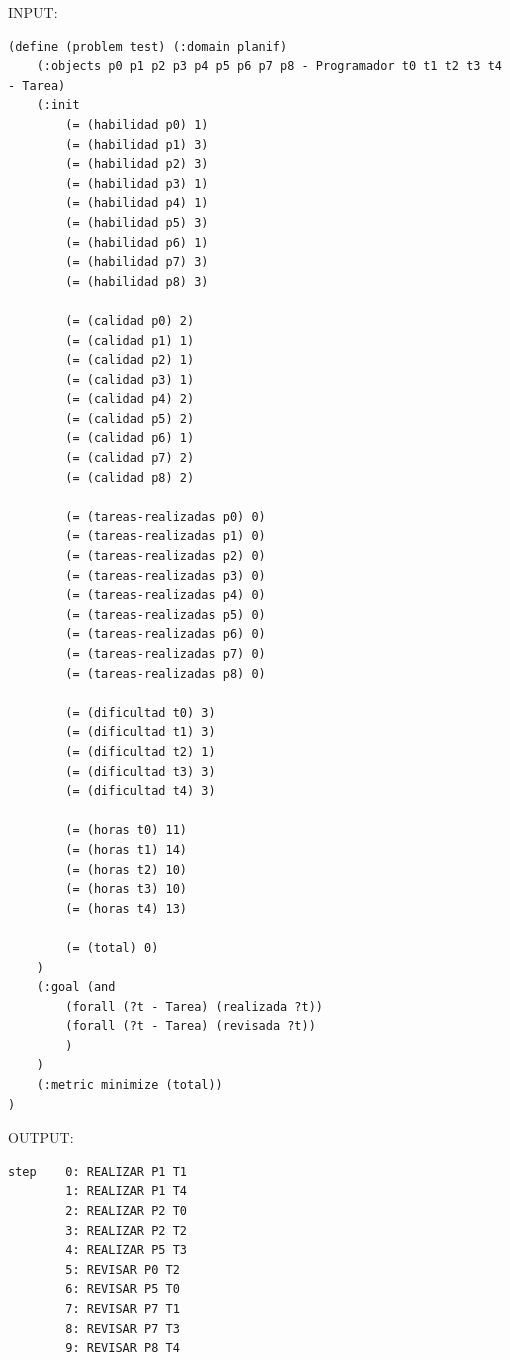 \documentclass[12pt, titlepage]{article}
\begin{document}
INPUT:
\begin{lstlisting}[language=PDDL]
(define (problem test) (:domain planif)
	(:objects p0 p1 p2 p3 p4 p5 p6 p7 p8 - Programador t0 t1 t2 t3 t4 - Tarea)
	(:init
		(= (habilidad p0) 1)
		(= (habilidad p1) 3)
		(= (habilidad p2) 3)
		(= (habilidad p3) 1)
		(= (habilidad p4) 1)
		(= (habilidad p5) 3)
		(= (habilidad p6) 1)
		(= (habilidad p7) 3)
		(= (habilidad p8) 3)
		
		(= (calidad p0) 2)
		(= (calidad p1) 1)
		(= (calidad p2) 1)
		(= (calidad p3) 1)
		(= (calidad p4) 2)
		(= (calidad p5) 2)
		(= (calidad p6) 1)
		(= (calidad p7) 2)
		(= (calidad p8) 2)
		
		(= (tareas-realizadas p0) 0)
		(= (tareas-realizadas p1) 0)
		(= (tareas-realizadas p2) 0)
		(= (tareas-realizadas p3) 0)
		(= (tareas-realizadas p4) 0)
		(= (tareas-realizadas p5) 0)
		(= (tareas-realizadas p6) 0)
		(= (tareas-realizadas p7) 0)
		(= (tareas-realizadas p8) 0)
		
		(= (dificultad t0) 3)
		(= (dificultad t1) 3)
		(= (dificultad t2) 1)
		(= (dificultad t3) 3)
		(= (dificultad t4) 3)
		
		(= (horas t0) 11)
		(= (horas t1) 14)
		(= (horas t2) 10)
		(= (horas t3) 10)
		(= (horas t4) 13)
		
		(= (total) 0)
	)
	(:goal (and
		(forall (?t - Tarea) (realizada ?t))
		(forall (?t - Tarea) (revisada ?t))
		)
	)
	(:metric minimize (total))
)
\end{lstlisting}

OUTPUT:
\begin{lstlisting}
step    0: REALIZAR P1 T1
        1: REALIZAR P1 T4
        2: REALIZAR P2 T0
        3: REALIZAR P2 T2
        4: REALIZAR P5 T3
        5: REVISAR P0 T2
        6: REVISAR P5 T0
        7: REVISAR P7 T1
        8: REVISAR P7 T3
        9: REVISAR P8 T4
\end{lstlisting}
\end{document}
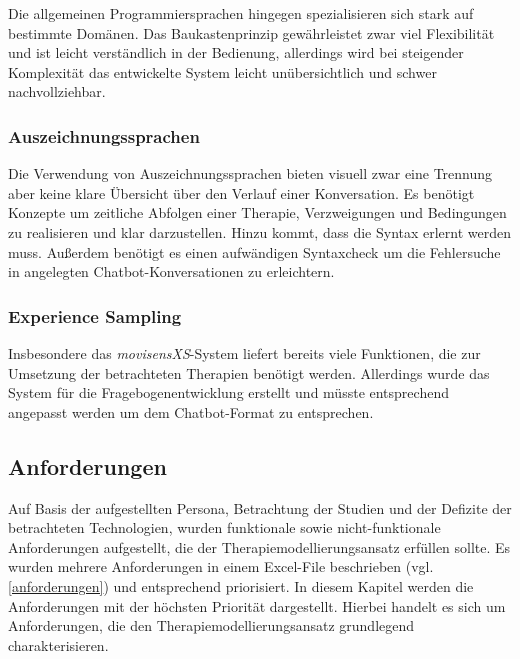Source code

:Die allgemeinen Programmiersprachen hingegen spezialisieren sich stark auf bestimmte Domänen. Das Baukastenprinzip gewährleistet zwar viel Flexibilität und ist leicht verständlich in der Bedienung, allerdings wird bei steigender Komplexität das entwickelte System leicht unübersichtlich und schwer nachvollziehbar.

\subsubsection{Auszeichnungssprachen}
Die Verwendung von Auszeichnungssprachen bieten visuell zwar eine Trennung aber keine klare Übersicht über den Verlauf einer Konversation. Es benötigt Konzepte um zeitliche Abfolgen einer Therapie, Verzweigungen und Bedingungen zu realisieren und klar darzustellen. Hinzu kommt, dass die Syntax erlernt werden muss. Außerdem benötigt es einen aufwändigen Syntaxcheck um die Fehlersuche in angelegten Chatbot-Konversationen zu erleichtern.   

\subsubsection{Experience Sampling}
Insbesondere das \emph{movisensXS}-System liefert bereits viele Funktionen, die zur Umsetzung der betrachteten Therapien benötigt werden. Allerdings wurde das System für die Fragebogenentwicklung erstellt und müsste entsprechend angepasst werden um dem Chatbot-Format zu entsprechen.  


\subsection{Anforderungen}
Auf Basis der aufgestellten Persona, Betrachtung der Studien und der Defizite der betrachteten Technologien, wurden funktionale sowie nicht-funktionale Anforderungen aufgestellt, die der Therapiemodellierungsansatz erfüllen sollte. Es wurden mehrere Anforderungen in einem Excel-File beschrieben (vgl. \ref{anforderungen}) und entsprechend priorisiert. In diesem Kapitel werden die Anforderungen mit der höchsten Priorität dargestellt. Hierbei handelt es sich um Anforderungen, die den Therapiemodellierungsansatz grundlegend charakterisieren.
* * * * * * *
### Work instructions:
In how many lines of the records does the word "entsprechend" appear? Give the number alone.

### Your response:
2